Longe de ser consensual, o debate exige entender, além das especificidades teóricas
de cada abordagem, as particularidades de inserção financeira de cada economia. Contudo,
mesmo dentro de um arcabouço mais ortodoxo, alguns tipos de política para reduzir a
liberalização das economias passaram a ser aceitos no período recente. Ostry et. al. (2010),
em documento do FMI, argumenta que apesar de existirem benefícios do livre fluxo de
capitais, tais fluxos podem causar apreciação cambial e bolhas nos preços dos ativos. Essas
preocupações, de acordo com os autores, legitimam o controle de capitais em determinadas
circunstâncias, como ferramenta para evitar crises.

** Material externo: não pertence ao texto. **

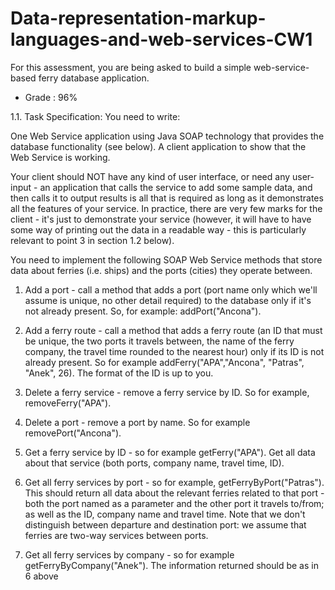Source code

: # Data-representation-markup-languages-and-web-services-CW1

For this assessment, you are being asked to build a simple web-service-based ferry database application.
- Grade : 96%

1.1. Task Specification: You need to write:

One Web Service application using Java SOAP technology that provides the database functionality (see below). A client application to show that the 
Web Service is working.

Your client should NOT have any kind of user interface, or need any user-input - an application that calls the service to add some sample data, and then calls it to output results is all that is required as long as it demonstrates all the features of your service. In practice, there are very few marks for the client - it's just to demonstrate your service (however, it will have to have some way of printing out the data in a readable way - this is particularly relevant to point 3 in section 1.2 below).

You need to implement the following SOAP Web Service methods that store data about ferries (i.e. ships) and the ports (cities) they operate between.

1. Add a port - call a method that adds a port (port name only which we'll assume is unique, no other detail required) to the database only if it's not already present. So, for example: addPort("Ancona").

2. Add a ferry route - call a method that adds a ferry route (an ID that must be unique, the two ports it travels between, the name of the ferry company, the travel time rounded to the nearest hour) only if its ID is not already present. So for example addFerry("APA","Ancona", "Patras", "Anek", 26). The format of the ID is up to you.
3. Delete a ferry service - remove a ferry service by ID. So for example, removeFerry("APA").
4. Delete a port - remove a port by name. So for example removePort("Ancona").
5. Get a ferry service by ID - so for example getFerry("APA"). Get all data about that service (both ports, company name, travel time, ID).
6. Get all ferry services by port - so for example, getFerryByPort("Patras"). This should return all data about the relevant ferries related to that port - both the port named as a parameter and the other port it travels to/from; as well as the ID, company name and travel time. Note that  we don't distinguish between departure and destination port: we assume that ferries are two-way services between ports.
7. Get all ferry services by company - so for example getFerryByCompany("Anek"). The information returned should be as in 6 above
 
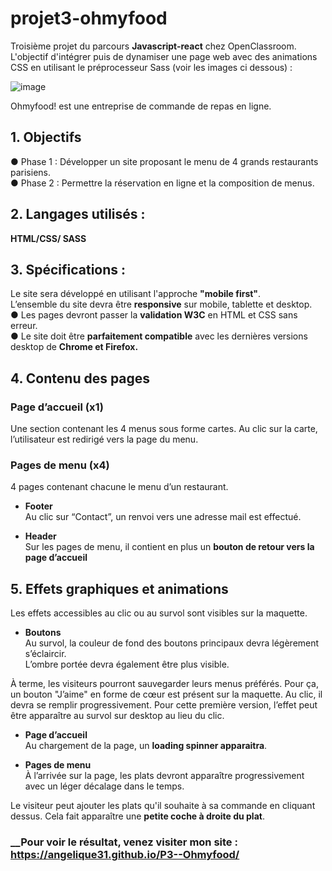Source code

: # projet3-ohmyfood
Troisième projet du parcours __Javascript-react__ chez OpenClassroom. L'objectif d'intégrer puis de dynamiser une page web avec des animations CSS en utilisant le préprocesseur Sass
(voir les images ci dessous) :

![image](https://user-images.githubusercontent.com/93211301/160261134-a6f53e44-9d21-4efb-bb9c-ea880b06bddb.png)


Ohmyfood! est une entreprise de commande de repas en ligne.  

##  __1. Objectifs__   
● Phase 1 : Développer un site proposant le menu de 4 grands restaurants parisiens.     
● Phase 2 : Permettre la réservation en ligne et la composition de menus.   

## __2. Langages utilisés__ :   
__HTML/CSS/ SASS__   

## __3. Spécifications__ :  
Le site sera développé en utilisant l'approche __"mobile first"__.   
 L’ensemble du site devra être __responsive__ sur mobile, tablette et desktop.   
● Les pages devront passer la __validation W3C__ en HTML et CSS sans erreur.   
● Le site doit être __parfaitement compatible__ avec les dernières versions desktop de
__Chrome et Firefox.__   

## __4. Contenu des pages__   

### Page d’accueil (x1)   
Une section contenant les 4 menus sous forme cartes. Au clic sur la carte,
l’utilisateur est redirigé vers la page du menu.   

### __Pages de menu (x4)__  
  4 pages contenant chacune le menu d’un restaurant.   

 - __Footer__  
   Au clic sur “Contact”, un renvoi vers une adresse mail est effectué.   

 - __Header__   
  Sur les pages de menu, il contient en plus un __bouton de retour vers la page d’accueil__   

## __5. Effets graphiques et animations__   
Les effets accessibles au clic ou au survol sont visibles sur la maquette.    

 - __Boutons__   
 Au survol, la couleur de fond des boutons principaux devra légèrement s’éclaircir.   
L’ombre portée devra également être plus visible.   

 À terme, les visiteurs pourront sauvegarder leurs menus préférés. Pour ça, un
bouton "J’aime" en forme de cœur est présent sur la maquette. Au clic, il devra se
remplir progressivement. Pour cette première version, l’effet peut être apparaître au
survol sur desktop au lieu du clic.   

- __Page d’accueil__   
 Au chargement de la page, un __loading spinner apparaitra__.   

- __Pages de menu__   
 À l’arrivée sur la page, les plats devront apparaître progressivement avec un léger
décalage dans le temps.    

 Le visiteur peut ajouter les plats qu'il souhaite à sa commande en cliquant dessus.
Cela fait apparaître une __petite coche à droite du plat__.    

### __Pour voir le résultat, venez visiter mon site : https://angelique31.github.io/P3--Ohmyfood/ 
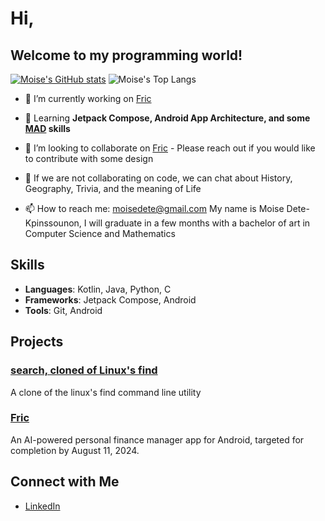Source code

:# Hi,
## Welcome to my programming world!
[![Moise's GitHub stats](https://github-readme-stats-moisedks-projects.vercel.app/api?username=moisedk&show_icons=true&theme=tokyonight&rank_icon=github)](https://github.com/moisedk/github-readme-stats)
![Moise's Top Langs](https://github-readme-stats-moisedks-projects.vercel.app/api/top-langs/?username=moisedk&theme=tokyonight&layout=compact)    
- 🔭 I’m currently working on [Fric](https://www.github.com/moisedk/fric)
      
- 🌱 Learning **Jetpack Compose, Android App Architecture, and some [MAD](https://developer.android.com/series/mad-skills) skills**
- 👯 I’m looking to collaborate on [Fric](https://www.github.com/moisedk/fric) - Please reach out if you would like to contribute with some design
- 💬 If we are not collaborating on code, we can chat about History, Geography, Trivia, and the meaning of Life
- 📫 How to reach me: moisedete@gmail.com
My name is Moise Dete-Kpinssounon, I will graduate in a few months with a bachelor of art in Computer Science and Mathematics

## Skills
- **Languages**: Kotlin, Java, Python, C
- **Frameworks**: Jetpack Compose, Android
- **Tools**: Git, Android 

## Projects

### [search, cloned of Linux's find ](https://github.com/moisedk/search)
A clone of the linux's find command line utility
### [Fric](https://github.com/moisedk/fric)
An AI-powered personal finance manager app for Android, targeted for completion by August 11, 2024.

## Connect with Me

- [LinkedIn](https://www.linkedin.com/in/mdetekpinssounon)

Posição parecida também é defendida por Blanchard, Dell'Ariccia e Mauro (2010) ao
apresentarem uma nova agenda política para a macroeconomia. Como consequência das
lições trazidas por causa da crise de 2007-2008, eles inserem diversas proposições de políticas
econômicas com o objetivo de reduzir a volatilidade dos capitais. Uma delas aconselha que o
Banco Central também se preocupe com o movimento de capitais ao fazer a política
monetária.
No entanto, mesmo avançando em suas análises, ainda não se observa na proposta
desses autores, proposições que busquem uma reforma da arquitetura financeira atual. As
medidas que são prescritas atuam como mediadoras, mas não atingem alguns dos pontos
centrais que foram as raízes da crise econômica e da maior instabilidade das economias
(KREGEL, 2015). Isso ocorre porque todas as reformas que tem sido propostas trazem
poucos benefícios quando se pensa em um sistema financeiro que tenha como principal
objetivo promover o avanço econômico das economias em desenvolvimento.